Apesar da situação delicada, a equipe de produção conseguiu tranquilizar Amy, que acabou superando o momento de crise e se apresentou conforme o planejado. Esse evento destacou a fragilidade emocional da artista, que já lidava publicamente com problemas de dependência química.
Trazer Amy Winehouse para o Brasil foi um verdadeiro desafio logístico. A Mondo Entretenimento, responsável pela produção dos shows, montou um esquema de segurança rigoroso para proteger a cantora. Ela ficou hospedada em um hotel no bairro de Santa Teresa, no Rio de Janeiro, e toda a logística das apresentações em outras cidades era feita no formato “bate e volta”, utilizando jatos privados para minimizar o tempo de exposição da artista.
A privacidade de Amy era tão protegida que até o frigobar de sua suíte foi esvaziado, numa tentativa de evitar o acesso a bebidas alcoólicas.
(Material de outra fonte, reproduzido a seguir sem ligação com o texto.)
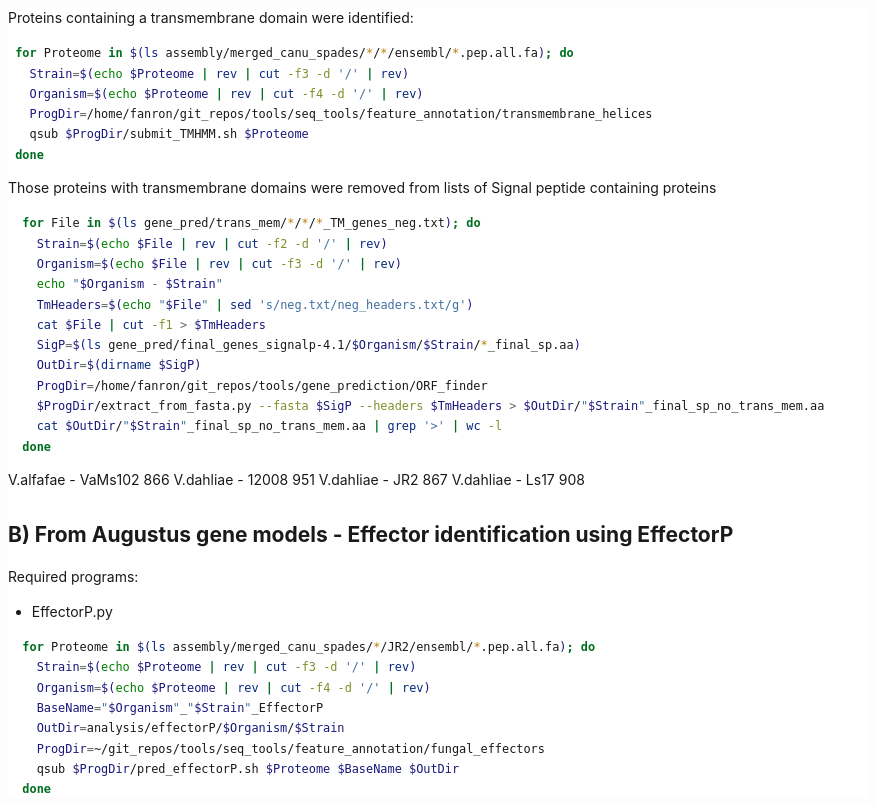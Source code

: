  Proteins containing a transmembrane domain were identified:

 ```bash
  for Proteome in $(ls assembly/merged_canu_spades/*/*/ensembl/*.pep.all.fa); do
    Strain=$(echo $Proteome | rev | cut -f3 -d '/' | rev)
    Organism=$(echo $Proteome | rev | cut -f4 -d '/' | rev)
    ProgDir=/home/fanron/git_repos/tools/seq_tools/feature_annotation/transmembrane_helices
    qsub $ProgDir/submit_TMHMM.sh $Proteome
  done
 ```

 Those proteins with transmembrane domains were removed from lists of Signal peptide containing proteins

```bash
  for File in $(ls gene_pred/trans_mem/*/*/*_TM_genes_neg.txt); do
    Strain=$(echo $File | rev | cut -f2 -d '/' | rev)
    Organism=$(echo $File | rev | cut -f3 -d '/' | rev)
    echo "$Organism - $Strain"
    TmHeaders=$(echo "$File" | sed 's/neg.txt/neg_headers.txt/g')
    cat $File | cut -f1 > $TmHeaders
    SigP=$(ls gene_pred/final_genes_signalp-4.1/$Organism/$Strain/*_final_sp.aa)
    OutDir=$(dirname $SigP)
    ProgDir=/home/fanron/git_repos/tools/gene_prediction/ORF_finder
    $ProgDir/extract_from_fasta.py --fasta $SigP --headers $TmHeaders > $OutDir/"$Strain"_final_sp_no_trans_mem.aa
    cat $OutDir/"$Strain"_final_sp_no_trans_mem.aa | grep '>' | wc -l
  done
```

V.alfafae - VaMs102
866
V.dahliae - 12008
951
V.dahliae - JR2
867
V.dahliae - Ls17
908

## B) From Augustus gene models - Effector identification using EffectorP

Required programs:
 * EffectorP.py

```bash
  for Proteome in $(ls assembly/merged_canu_spades/*/JR2/ensembl/*.pep.all.fa); do
    Strain=$(echo $Proteome | rev | cut -f3 -d '/' | rev)
    Organism=$(echo $Proteome | rev | cut -f4 -d '/' | rev)
    BaseName="$Organism"_"$Strain"_EffectorP
    OutDir=analysis/effectorP/$Organism/$Strain
    ProgDir=~/git_repos/tools/seq_tools/feature_annotation/fungal_effectors
    qsub $ProgDir/pred_effectorP.sh $Proteome $BaseName $OutDir
  done
```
Passando horas admirando a paisagem carioca através de uma luneta, a cantora experimentou momentos de quase isolamento durante sua estadia.
Apesar do ambiente tenso, Amy Winehouse também protagonizou momentos leves, como quando escapuliu pela noite para brincar pelos corredores do hotel, surpreendendo a equipe de segurança. Entretanto, o drama voltou a se instaurar minutos antes de sua apresentação em São Paulo, quando Amy se recusou a sair do quarto devido a uma crise aguda de ansiedade. Felizmente, a situação foi contornada, e a artista cumpriu seu compromisso com o público.
Para Júnior Camargo, a atitude de Amy Winehouse em subir ao palco, mesmo diante de tanta dificuldade, exemplifica o verdadeiro “espírito rock and roll”. Ele destaca que essa decisão foi uma demonstração de respeito aos fãs, um compromisso honrado apesar das barreiras emocionais.
“Acho que isso é uma atitude rock and roll também, né? De respeitar também apesar da dificuldade ali que ela estava passando, né? Ela honrou ali o compromisso, então acho que essa é uma atitude rock”, conclui ele.